I served under seven different presidents - Nixon/Ford, Carter, Reagan, H. W. Bush, Clinton and W. Bush. My job was as an economist at a U.S. Department of Labor policy research office. I am familiar with presidential transitions. They are a hallmark of our democratic republic. Civil servants at my level became experts in the programs that we were assigned to work on. In my case these included federal/state unemployment insurance benefits, employment service programs, Job Corps, Trade Adjustment Assistance, Social Security and Welfare programs. During a presidential transition our job was to brief the incoming new political appointees who would now take over managing the policies and programs at the U.S. Department of Labor. We would prepare briefing papers on ongoing and completed evaluations and research studies that shed light on how well or not well the programs were meeting their objectives. This was crucial information for the new political appointees as they would be charged with implementing the new President's policy agenda. Good faith and honest straightforward discussion between those of us in the civil service and the new political appointees was crucial to the success or lack thereof to the new administration. And it was especially important when the transition involved a transfer in the Presidency from one of the political parties to the other, because that was when abrupt policy changes were most likely to take place.

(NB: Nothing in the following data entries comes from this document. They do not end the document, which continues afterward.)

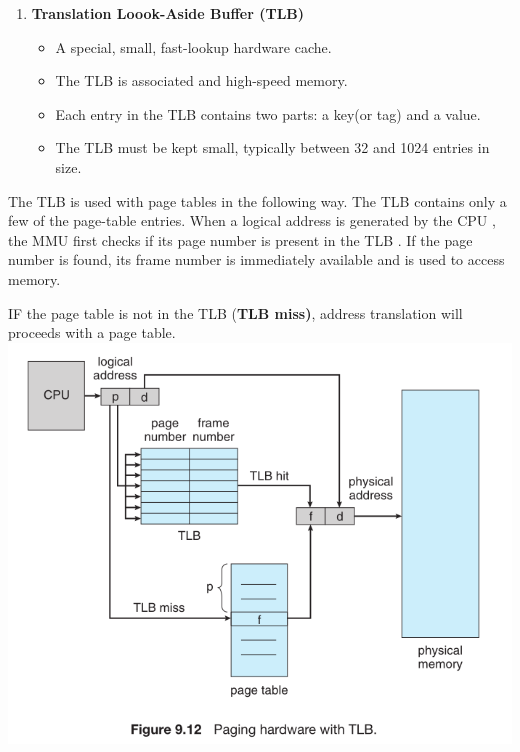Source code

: \documentclass[10pt]{article}
\newcommand{\tf}{\textbf}
\begin{document}
\begin{enumerate}
	\item \tf{Translation Loook-Aside Buffer (TLB)} \\
	
	\begin{itemize}
		\item A special, small, fast-lookup hardware cache.
		\item The TLB is associated and high-speed memory.
		\item Each entry in the TLB contains two parts: a key(or tag) and a value.
		\item The TLB must be kept small, typically between 32 and 1024 entries in size.
	\end{itemize}
\end{enumerate}

\par{The TLB is used with page tables in the following way. The TLB contains only a few of the page-table entries. When a logical address is generated by the CPU , the MMU first checks if its page number is present in the TLB . If the page number is found, its frame number is immediately available and is used to access memory.} \\

\par{IF the page table is not in the TLB (\tf{TLB miss)}, address translation will proceeds with a page table.} \\

\bigbreak
\includegraphics[scale = 0.7]{TLB.png}
\bigbreak
\end{document}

The tradition that the loser of the presidential election graciously accept defeat at the polls and concede the election and offer whatever help he and his team could offer the incoming administration was crucial to a successful transition. It would help the new administration get a good start in its plan for governing. And when I was part of the process at the U.S. Department of Labor I can report that while there were some bumps in the road, especially in the Carter to Reagan transition at the Labor Department, the transitions that I was a part of went quite smoothly. They were a beacon of the strength of our democratic form of government.
But now Trump in his juvenile refusal to concede a loss in a legitimate election and to infer and announce to the world that the election was fraudulent without a shred of evidence is doing what may be irreparable harm to America's standing as a beacon of democracy and to the management of crucial programs designed to help the American people.
Trump, during his presidency has done some outrageous things, but this refusal to accept an election defeat is probably the most outrageous of them all. But given what we know of the man, it was predictable.